- **Task instructions**
Give all of the data below again exactly, and drop the images.

(Document images with source code)
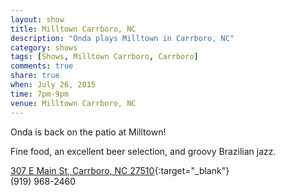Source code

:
 ```yaml
---
layout: show
title: Milltown Carrboro, NC
description: "Onda plays Milltown in Carrboro, NC"
category: shows
tags: [Shows, Milltown Carrboro, Carrboro]
comments: true
share: true
when: July 26, 2015
time: 7pm-9pm
venue: Milltown Carrboro, NC
---
```


Onda is back on the patio at Milltown!

Fine food, an excellent beer selection, and groovy Brazilian jazz.

[307 E Main St, Carrboro, NC 27510](https://www.google.com/maps/place/Milltown/@35.910968,-79.068081,17z/data=!3m1!4b1!4m2!3m1!1s0x89acc31eed515cbf:0x4d5f4d78f9bda54c){:target="_blank"}
<br/>
(919) 968-2460
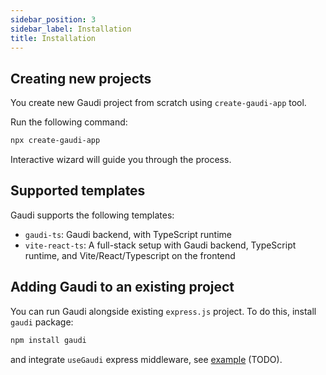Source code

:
 ```yaml
---
sidebar_position: 3
sidebar_label: Installation
title: Installation
---
```


## Creating new projects

You create new Gaudi project from scratch using `create-gaudi-app` tool.

Run the following command:

```bash
npx create-gaudi-app
```

Interactive wizard will guide you through the process.

## Supported templates

Gaudi supports the following templates:

- `gaudi-ts`: Gaudi backend, with TypeScript runtime
- `vite-react-ts`: A full-stack setup with Gaudi backend, TypeScript runtime, and Vite/React/Typescript on the frontend

## Adding Gaudi to an existing project

You can run Gaudi alongside existing `express.js` project. To do this, install `gaudi` package:

```bash
npm install gaudi
```

and integrate `useGaudi` express middleware, see [example](./installation.md) (TODO).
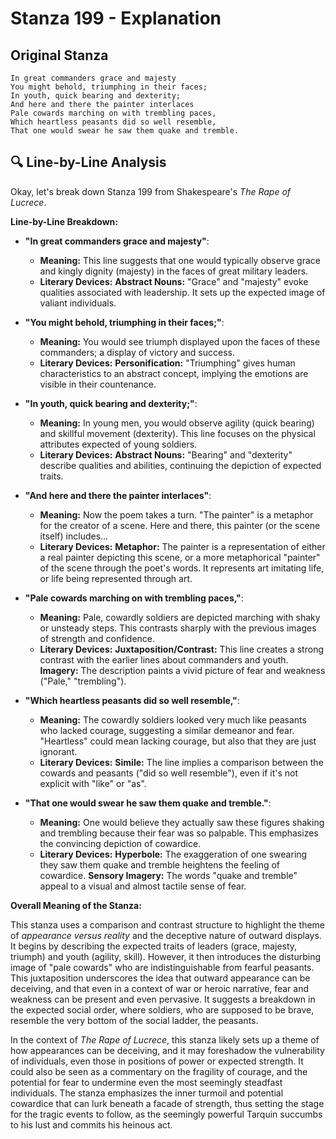 # Stanza 199 - Explanation

## Original Stanza
```
In great commanders grace and majesty
You might behold, triumphing in their faces;
In youth, quick bearing and dexterity;
And here and there the painter interlaces
Pale cowards marching on with trembling paces,
Which heartless peasants did so well resemble,
That one would swear he saw them quake and tremble.
```

## 🔍 Line-by-Line Analysis
Okay, let's break down Stanza 199 from Shakespeare's *The Rape of Lucrece*.

**Line-by-Line Breakdown:**

*   **"In great commanders grace and majesty"**:
    *   **Meaning:**  This line suggests that one would typically observe grace and kingly dignity (majesty) in the faces of great military leaders.
    *   **Literary Devices:**  **Abstract Nouns:** "Grace" and "majesty" evoke qualities associated with leadership. It sets up the expected image of valiant individuals.

*   **"You might behold, triumphing in their faces;"**:
    *   **Meaning:** You would see triumph displayed upon the faces of these commanders; a display of victory and success.
    *   **Literary Devices:**  **Personification:** "Triumphing" gives human characteristics to an abstract concept, implying the emotions are visible in their countenance.

*   **"In youth, quick bearing and dexterity;"**:
    *   **Meaning:** In young men, you would observe agility (quick bearing) and skillful movement (dexterity). This line focuses on the physical attributes expected of young soldiers.
    *   **Literary Devices:** **Abstract Nouns:** "Bearing" and "dexterity" describe qualities and abilities, continuing the depiction of expected traits.

*   **"And here and there the painter interlaces"**:
    *   **Meaning:** Now the poem takes a turn. "The painter" is a metaphor for the creator of a scene. Here and there, this painter (or the scene itself) includes...
    *   **Literary Devices:**  **Metaphor:** The painter is a representation of either a real painter depicting this scene, or a more metaphorical "painter" of the scene through the poet's words. It represents art imitating life, or life being represented through art.

*   **"Pale cowards marching on with trembling paces,"**:
    *   **Meaning:** Pale, cowardly soldiers are depicted marching with shaky or unsteady steps. This contrasts sharply with the previous images of strength and confidence.
    *   **Literary Devices:** **Juxtaposition/Contrast:** This line creates a strong contrast with the earlier lines about commanders and youth.  **Imagery:** The description paints a vivid picture of fear and weakness ("Pale," "trembling").

*   **"Which heartless peasants did so well resemble,"**:
    *   **Meaning:** The cowardly soldiers looked very much like peasants who lacked courage, suggesting a similar demeanor and fear. "Heartless" could mean lacking courage, but also that they are just ignorant.
    *   **Literary Devices:** **Simile:** The line implies a comparison between the cowards and peasants ("did so well resemble"), even if it's not explicit with "like" or "as".

*   **"That one would swear he saw them quake and tremble."**:
    *   **Meaning:** One would believe they actually saw these figures shaking and trembling because their fear was so palpable. This emphasizes the convincing depiction of cowardice.
    *   **Literary Devices:** **Hyperbole:** The exaggeration of one swearing they saw them quake and tremble heightens the feeling of cowardice. **Sensory Imagery:** The words "quake and tremble" appeal to a visual and almost tactile sense of fear.

**Overall Meaning of the Stanza:**

This stanza uses a comparison and contrast structure to highlight the theme of *appearance versus reality* and the deceptive nature of outward displays.  It begins by describing the expected traits of leaders (grace, majesty, triumph) and youth (agility, skill).  However, it then introduces the disturbing image of "pale cowards" who are indistinguishable from fearful peasants. This juxtaposition underscores the idea that outward appearance can be deceiving, and that even in a context of war or heroic narrative, fear and weakness can be present and even pervasive.  It suggests a breakdown in the expected social order, where soldiers, who are supposed to be brave, resemble the very bottom of the social ladder, the peasants.

In the context of *The Rape of Lucrece*, this stanza likely sets up a theme of how appearances can be deceiving, and it may foreshadow the vulnerability of individuals, even those in positions of power or expected strength. It could also be seen as a commentary on the fragility of courage, and the potential for fear to undermine even the most seemingly steadfast individuals. The stanza emphasizes the inner turmoil and potential cowardice that can lurk beneath a facade of strength, thus setting the stage for the tragic events to follow, as the seemingly powerful Tarquin succumbs to his lust and commits his heinous act.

- **Task result**
Source code

:
 ```yaml
---
layout: show
title: Milltown Carrboro, NC
description: "Onda plays Milltown in Carrboro, NC"
category: shows
tags: [Shows, Milltown Carrboro, Carrboro]
comments: true
share: true
when: July 26, 2015
time: 7pm-9pm
venue: Milltown Carrboro, NC
---
```


Onda is back on the patio at Milltown!

Fine food, an excellent beer selection, and groovy Brazilian jazz.

[307 E Main St, Carrboro, NC 27510](https://www.google.com/maps/place/Milltown/@35.910968,-79.068081,17z/data=!3m1!4b1!4m2!3m1!1s0x89acc31eed515cbf:0x4d5f4d78f9bda54c){:target="_blank"}
<br/>
(919) 968-2460
Source code

:
 ```yaml
---
sidebar_position: 3
sidebar_label: Installation
title: Installation
---
```


## Creating new projects

You create new Gaudi project from scratch using `create-gaudi-app` tool.

Run the following command:

```bash
npx create-gaudi-app
```

Interactive wizard will guide you through the process.

## Supported templates

Gaudi supports the following templates:

- `gaudi-ts`: Gaudi backend, with TypeScript runtime
- `vite-react-ts`: A full-stack setup with Gaudi backend, TypeScript runtime, and Vite/React/Typescript on the frontend

## Adding Gaudi to an existing project

You can run Gaudi alongside existing `express.js` project. To do this, install `gaudi` package:

```bash
npm install gaudi
```

and integrate `useGaudi` express middleware, see [example](./installation.md) (TODO).
 # Stanza 199 - Explanation

## Original Stanza
```
In great commanders grace and majesty
You might behold, triumphing in their faces;
In youth, quick bearing and dexterity;
And here and there the painter interlaces
Pale cowards marching on with trembling paces,
Which heartless peasants did so well resemble,
That one would swear he saw them quake and tremble.
```

## 🔍 Line-by-Line Analysis
Okay, let's break down Stanza 199 from Shakespeare's *The Rape of Lucrece*.

**Line-by-Line Breakdown:**

*   **"In great commanders grace and majesty"**:
    *   **Meaning:**  This line suggests that one would typically observe grace and kingly dignity (majesty) in the faces of great military leaders.
    *   **Literary Devices:**  **Abstract Nouns:** "Grace" and "majesty" evoke qualities associated with leadership. It sets up the expected image of valiant individuals.

*   **"You might behold, triumphing in their faces;"**:
    *   **Meaning:** You would see triumph displayed upon the faces of these commanders; a display of victory and success.
    *   **Literary Devices:**  **Personification:** "Triumphing" gives human characteristics to an abstract concept, implying the emotions are visible in their countenance.

*   **"In youth, quick bearing and dexterity;"**:
    *   **Meaning:** In young men, you would observe agility (quick bearing) and skillful movement (dexterity). This line focuses on the physical attributes expected of young soldiers.
    *   **Literary Devices:** **Abstract Nouns:** "Bearing" and "dexterity" describe qualities and abilities, continuing the depiction of expected traits.

*   **"And here and there the painter interlaces"**:
    *   **Meaning:** Now the poem takes a turn. "The painter" is a metaphor for the creator of a scene. Here and there, this painter (or the scene itself) includes...
    *   **Literary Devices:**  **Metaphor:** The painter is a representation of either a real painter depicting this scene, or a more metaphorical "painter" of the scene through the poet's words. It represents art imitating life, or life being represented through art.

*   **"Pale cowards marching on with trembling paces,"**:
    *   **Meaning:** Pale, cowardly soldiers are depicted marching with shaky or unsteady steps. This contrasts sharply with the previous images of strength and confidence.
    *   **Literary Devices:** **Juxtaposition/Contrast:** This line creates a strong contrast with the earlier lines about commanders and youth.  **Imagery:** The description paints a vivid picture of fear and weakness ("Pale," "trembling").

*   **"Which heartless peasants did so well resemble,"**:
    *   **Meaning:** The cowardly soldiers looked very much like peasants who lacked courage, suggesting a similar demeanor and fear. "Heartless" could mean lacking courage, but also that they are just ignorant.
    *   **Literary Devices:** **Simile:** The line implies a comparison between the cowards and peasants ("did so well resemble"), even if it's not explicit with "like" or "as".

*   **"That one would swear he saw them quake and tremble."**:
    *   **Meaning:** One would believe they actually saw these figures shaking and trembling because their fear was so palpable. This emphasizes the convincing depiction of cowardice.
    *   **Literary Devices:** **Hyperbole:** The exaggeration of one swearing they saw them quake and tremble heightens the feeling of cowardice. **Sensory Imagery:** The words "quake and tremble" appeal to a visual and almost tactile sense of fear.

**Overall Meaning of the Stanza:**

This stanza uses a comparison and contrast structure to highlight the theme of *appearance versus reality* and the deceptive nature of outward displays.  It begins by describing the expected traits of leaders (grace, majesty, triumph) and youth (agility, skill).  However, it then introduces the disturbing image of "pale cowards" who are indistinguishable from fearful peasants. This juxtaposition underscores the idea that outward appearance can be deceiving, and that even in a context of war or heroic narrative, fear and weakness can be present and even pervasive.  It suggests a breakdown in the expected social order, where soldiers, who are supposed to be brave, resemble the very bottom of the social ladder, the peasants.

In the context of *The Rape of Lucrece*, this stanza likely sets up a theme of how appearances can be deceiving, and it may foreshadow the vulnerability of individuals, even those in positions of power or expected strength. It could also be seen as a commentary on the fragility of courage, and the potential for fear to undermine even the most seemingly steadfast individuals. The stanza emphasizes the inner turmoil and potential cowardice that can lurk beneath a facade of strength, thus setting the stage for the tragic events to follow, as the seemingly powerful Tarquin succumbs to his lust and commits his heinous act.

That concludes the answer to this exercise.